Poi ognuno, pur accomunati da un'evento, ha una storia famigliare diversa, un modo di vivere e percepire le cose e anche di reagire diverso, ma nella diversita' resta un sentire e un desiderio di unione al resto del mondo che ci accomuna, come esseri umani. E comunque, le questioni filosofiche le lascio dirimere ai filosofi, personalmente nel momento in cui Prisca e' tornata in cielo, ho deciso che tutta questa esperienza non poteva andare dispersa nel vento. Mi ci e' voluto tempo per riuscire a mettere insieme un po' di pezzi, innanzitutto per riuscire ad accettare che lei non sia piu' qui, in carne (a dire il vero poca carne, come la maggior parte delle persone affette da F.C.) ed ossa. Sono passati tre anni e un po' di mesi ed ora mi sento di poter riuscire a raccontare la nostra storia. Non sono una professionista e non so se saro' tanto brava a raccontare. Per prima cosa provero' ad andare in ordine, ma e' difficile, percio' capitera' che racconti prima una cosa che era successa dopo...ma questo penso che nei ricordi sia abbastanza normale. Conto anche sull'aiuto degli amici che avranno la voglia di leggere questa storia, per renderla utile e chiara.

martedì 31 agosto 2010

La terapia del ridere *

Ognuno nella vita che sta vivendo ha una missione, che ha scelto prima di nascere. Così dice la legge dello spirito. Sapevamo questa cosa anche nel momento in cui stavamo vivendo le situazioni più drammatiche : infezioni respiratorie ricorrenti, senza tregua, flebo di antibiotici da fare di continuo, aghi che uscivano dalle delicate vene, viaggi agli ospedali per cercare rimedio, infermiere che scardassavano con aghi dentro la poca carne alla ricerca della vena giusta...un incubo che Prisca sopportava senza lamentarsi, con pazienza e stoicismo.

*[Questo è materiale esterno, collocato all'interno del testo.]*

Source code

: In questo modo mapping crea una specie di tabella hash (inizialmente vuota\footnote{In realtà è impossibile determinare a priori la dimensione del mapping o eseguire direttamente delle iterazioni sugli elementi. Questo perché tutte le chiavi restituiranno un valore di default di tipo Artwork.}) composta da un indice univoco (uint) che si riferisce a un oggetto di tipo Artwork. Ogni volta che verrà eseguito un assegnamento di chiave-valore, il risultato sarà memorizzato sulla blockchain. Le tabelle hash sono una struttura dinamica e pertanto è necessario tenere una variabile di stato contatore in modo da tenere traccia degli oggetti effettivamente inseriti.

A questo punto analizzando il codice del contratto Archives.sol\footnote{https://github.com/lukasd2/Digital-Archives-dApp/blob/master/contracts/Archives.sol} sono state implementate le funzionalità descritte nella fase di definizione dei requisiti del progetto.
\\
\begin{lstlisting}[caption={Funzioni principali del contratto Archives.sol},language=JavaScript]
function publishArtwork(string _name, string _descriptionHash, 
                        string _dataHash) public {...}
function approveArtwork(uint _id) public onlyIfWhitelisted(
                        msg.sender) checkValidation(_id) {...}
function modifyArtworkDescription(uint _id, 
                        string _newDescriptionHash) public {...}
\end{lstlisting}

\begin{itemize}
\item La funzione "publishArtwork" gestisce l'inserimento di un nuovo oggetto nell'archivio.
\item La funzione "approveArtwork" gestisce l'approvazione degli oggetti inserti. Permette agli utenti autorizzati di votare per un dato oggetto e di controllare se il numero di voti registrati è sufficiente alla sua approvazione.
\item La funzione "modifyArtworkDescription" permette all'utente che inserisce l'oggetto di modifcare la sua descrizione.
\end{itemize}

So anche che ci viene dato di dimenticare la scelta fatta prima di nascere, per poterla vivere appieno, con tutte le emozioni che comporta, nella natura umana. Devo dire che l'esperienza è duretta, in questo modo.
Ho supportato Prisca e ci siamo aiutate a vicenda in questo.

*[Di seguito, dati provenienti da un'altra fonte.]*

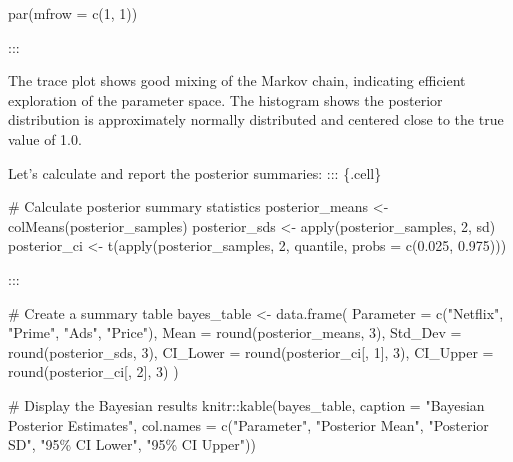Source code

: \documentclass[
  letterpaper,
  DIV=11,
  numbers=noendperiod]{scrartcl}
\newenvironment{Shaded}{\begin{snugshade}}{\end{snugshade}}
\newcommand{\AttributeTok}[1]{\textcolor[rgb]{0.40,0.45,0.13}{#1}}
\newcommand{\CommentTok}[1]{\textcolor[rgb]{0.37,0.37,0.37}{#1}}
\newcommand{\DecValTok}[1]{\textcolor[rgb]{0.68,0.00,0.00}{#1}}
\newcommand{\FloatTok}[1]{\textcolor[rgb]{0.68,0.00,0.00}{#1}}
\newcommand{\FunctionTok}[1]{\textcolor[rgb]{0.28,0.35,0.67}{#1}}
\newcommand{\NormalTok}[1]{\textcolor[rgb]{0.00,0.23,0.31}{#1}}
\newcommand{\OtherTok}[1]{\textcolor[rgb]{0.00,0.23,0.31}{#1}}
\newcommand{\SpecialCharTok}[1]{\textcolor[rgb]{0.37,0.37,0.37}{#1}}
\newcommand{\StringTok}[1]{\textcolor[rgb]{0.13,0.47,0.30}{#1}}
\begin{document}
\begin{Shaded}
\begin{Highlighting}[]
\FunctionTok{par}\NormalTok{(}\AttributeTok{mfrow =} \FunctionTok{c}\NormalTok{(}\DecValTok{1}\NormalTok{, }\DecValTok{1}\NormalTok{))}
\end{Highlighting}
\end{Shaded}

:::

The trace plot shows good mixing of the Markov chain, indicating
efficient exploration of the parameter space. The histogram shows the
posterior distribution is approximately normally distributed and
centered close to the true value of 1.0.

Let's calculate and report the posterior summaries: ::: \{.cell\}

\begin{Shaded}
\begin{Highlighting}[]
\CommentTok{\# Calculate posterior summary statistics}
\NormalTok{posterior\_means }\OtherTok{\textless{}{-}} \FunctionTok{colMeans}\NormalTok{(posterior\_samples)}
\NormalTok{posterior\_sds }\OtherTok{\textless{}{-}} \FunctionTok{apply}\NormalTok{(posterior\_samples, }\DecValTok{2}\NormalTok{, sd)}
\NormalTok{posterior\_ci }\OtherTok{\textless{}{-}} \FunctionTok{t}\NormalTok{(}\FunctionTok{apply}\NormalTok{(posterior\_samples, }\DecValTok{2}\NormalTok{, quantile, }\AttributeTok{probs =} \FunctionTok{c}\NormalTok{(}\FloatTok{0.025}\NormalTok{, }\FloatTok{0.975}\NormalTok{)))}
\end{Highlighting}
\end{Shaded}

:::

\begin{Shaded}
\begin{Highlighting}[]
\CommentTok{\# Create a summary table}
\NormalTok{bayes\_table }\OtherTok{\textless{}{-}} \FunctionTok{data.frame}\NormalTok{(}
  \AttributeTok{Parameter =} \FunctionTok{c}\NormalTok{(}\StringTok{"Netflix"}\NormalTok{, }\StringTok{"Prime"}\NormalTok{, }\StringTok{"Ads"}\NormalTok{, }\StringTok{"Price"}\NormalTok{),}
  \AttributeTok{Mean =} \FunctionTok{round}\NormalTok{(posterior\_means, }\DecValTok{3}\NormalTok{),}
  \AttributeTok{Std\_Dev =} \FunctionTok{round}\NormalTok{(posterior\_sds, }\DecValTok{3}\NormalTok{),}
  \AttributeTok{CI\_Lower =} \FunctionTok{round}\NormalTok{(posterior\_ci[, }\DecValTok{1}\NormalTok{], }\DecValTok{3}\NormalTok{),}
  \AttributeTok{CI\_Upper =} \FunctionTok{round}\NormalTok{(posterior\_ci[, }\DecValTok{2}\NormalTok{], }\DecValTok{3}\NormalTok{)}
\NormalTok{)}

\CommentTok{\# Display the Bayesian results}
\NormalTok{knitr}\SpecialCharTok{::}\FunctionTok{kable}\NormalTok{(bayes\_table, }
             \AttributeTok{caption =} \StringTok{"Bayesian Posterior Estimates"}\NormalTok{,}
             \AttributeTok{col.names =} \FunctionTok{c}\NormalTok{(}\StringTok{"Parameter"}\NormalTok{, }\StringTok{"Posterior Mean"}\NormalTok{, }\StringTok{"Posterior SD"}\NormalTok{, }
                           \StringTok{"95\% CI Lower"}\NormalTok{, }\StringTok{"95\% CI Upper"}\NormalTok{))}
\end{Highlighting}
\end{Shaded}
\end{document}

Pensandoci ora, mi sembra tutto un sogno, eppure è tutto accaduto realmente.
Avevamo imparato a vivere attimo dopo attimo : cosa importava se due ore prima era successo di tutto, quando alla sera si poteva andare a vedere un bello spettacolo a teatro? Facevamo l'abbonamento e approfittavamo di tutto quello che il nostro piccolo paese ci offriva. Che si andasse a teatro, a cena o da qualsiasi parte, Prisca si metteva davanti allo specchio, si truccava e pettinava con cura, cancellava ogni traccia di sofferenza, si vestiva con gusto, le piacevano i bei vestiti, e si presentava in pubblico con uno splendido sorriso che la illuminava tutta. Era molto bella. Da ultimo andava in giro con la bottiglia dell'ossigeno (stroller), il tubicino nel naso, ma praticamente le persone che aveva davanti se ne dimenticavano, non ci facevano caso, perchè veniva cancellato dalla luce che emanava da lei.

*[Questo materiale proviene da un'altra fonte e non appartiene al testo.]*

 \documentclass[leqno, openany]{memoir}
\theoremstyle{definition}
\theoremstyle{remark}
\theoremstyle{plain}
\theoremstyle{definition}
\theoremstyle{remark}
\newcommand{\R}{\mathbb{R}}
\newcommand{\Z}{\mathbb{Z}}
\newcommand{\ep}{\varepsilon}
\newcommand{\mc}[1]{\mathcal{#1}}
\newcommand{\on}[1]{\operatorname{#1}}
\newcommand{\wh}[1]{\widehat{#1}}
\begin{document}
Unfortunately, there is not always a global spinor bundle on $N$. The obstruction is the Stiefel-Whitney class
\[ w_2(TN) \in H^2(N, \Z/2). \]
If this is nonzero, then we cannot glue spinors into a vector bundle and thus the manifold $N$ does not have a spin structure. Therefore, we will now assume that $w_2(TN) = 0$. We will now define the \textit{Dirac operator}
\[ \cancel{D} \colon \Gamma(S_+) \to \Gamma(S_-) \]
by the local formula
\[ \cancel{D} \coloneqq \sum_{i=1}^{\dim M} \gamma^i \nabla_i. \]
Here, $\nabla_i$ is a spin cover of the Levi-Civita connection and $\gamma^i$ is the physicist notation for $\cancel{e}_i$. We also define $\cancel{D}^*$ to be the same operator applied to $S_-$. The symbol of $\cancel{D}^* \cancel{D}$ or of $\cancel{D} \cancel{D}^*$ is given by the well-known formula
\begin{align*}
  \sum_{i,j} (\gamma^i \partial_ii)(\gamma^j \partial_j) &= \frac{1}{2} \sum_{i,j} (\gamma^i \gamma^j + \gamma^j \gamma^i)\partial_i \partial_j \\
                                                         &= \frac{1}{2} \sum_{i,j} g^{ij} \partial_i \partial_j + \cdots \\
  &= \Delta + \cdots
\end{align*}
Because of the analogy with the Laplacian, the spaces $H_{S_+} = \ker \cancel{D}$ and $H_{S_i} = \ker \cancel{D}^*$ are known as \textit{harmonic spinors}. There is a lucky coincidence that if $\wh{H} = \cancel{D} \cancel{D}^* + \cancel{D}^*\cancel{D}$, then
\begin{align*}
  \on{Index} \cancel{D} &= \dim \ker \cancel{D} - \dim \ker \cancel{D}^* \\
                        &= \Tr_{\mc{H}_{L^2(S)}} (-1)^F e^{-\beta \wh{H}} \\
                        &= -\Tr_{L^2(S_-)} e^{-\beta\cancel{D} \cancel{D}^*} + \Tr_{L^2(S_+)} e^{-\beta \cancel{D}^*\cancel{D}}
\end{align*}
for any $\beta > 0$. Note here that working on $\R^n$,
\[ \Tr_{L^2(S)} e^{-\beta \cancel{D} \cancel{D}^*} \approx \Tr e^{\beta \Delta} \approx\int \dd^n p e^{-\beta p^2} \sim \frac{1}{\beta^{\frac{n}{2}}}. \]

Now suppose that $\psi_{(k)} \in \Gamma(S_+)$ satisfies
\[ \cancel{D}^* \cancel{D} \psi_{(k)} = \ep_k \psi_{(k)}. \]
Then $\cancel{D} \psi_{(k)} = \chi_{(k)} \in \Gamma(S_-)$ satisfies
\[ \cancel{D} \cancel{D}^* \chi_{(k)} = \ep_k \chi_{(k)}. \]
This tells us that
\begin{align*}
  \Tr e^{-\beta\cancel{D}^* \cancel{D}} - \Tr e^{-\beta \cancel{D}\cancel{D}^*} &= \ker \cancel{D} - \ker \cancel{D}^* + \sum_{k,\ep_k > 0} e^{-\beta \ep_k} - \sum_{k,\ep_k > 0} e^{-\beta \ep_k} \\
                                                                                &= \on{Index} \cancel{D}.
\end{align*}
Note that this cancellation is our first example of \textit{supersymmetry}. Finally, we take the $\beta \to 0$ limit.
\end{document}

Una sera, la sua amica Ilaria venne a prenderla perche' con la sua compagnia andava a cena in un locale vicino alla nostra abitazione. Prisca aveva necessita' dell'ossigeno, e cosi' tutta bella truccata e vestita, con lo stroller a tracolla, usci'. In quel locale dopo cena si ballava e lei aveva sempre amato il ballo, purtroppo finche' non fu vietato il fumo nei locali pubblici, lei dovette smettere di andare in discoteca, perche' ogni volta che andava in disco partiva la bronchite e ci voleva un mese per riprendersi!  Aveva iniziato a quindici anni, ad andare al mitico Picchio rosso la domenica pomeriggio, ma a diciannove, dopo che le sue serate in discoteca erano sempre piu' diradate, praticamente dovette rinunciare : la cortina di fumo che si formava nei locali pubblici per i suoi polmoni era un veleno ! Quella sera, dopo anni che non ballava, scortata dai suoi amici, misero lo stroller a terra, fecero un cerchio stretto, in modo che nessuno potesse passare ed inavvertitamente danneggiarlo, e tutti insieme ballarono, attorno allo stroller.  Per Prisca fu bellissimo, ma io penso che anche i suoi amici non abbiano dimenticato questo avvenimento!
Se non uscivamo, cercavamo in tivù spunti per poter ridere, oppure sfruttavamo le video cassette che tenevamo sempre di scorta per i momenti critici. E' importante ridere, fa bene alla salute fisica e mentale. Ci sono importanti studi su questo. Noi abbiamo usato questa opportunità in tutti i momenti possibili ed e' stato veramente un grande aiuto. Abbiamo riso e scherzato su tutto. Naturalmente anche sulla malattia e quello che comporta.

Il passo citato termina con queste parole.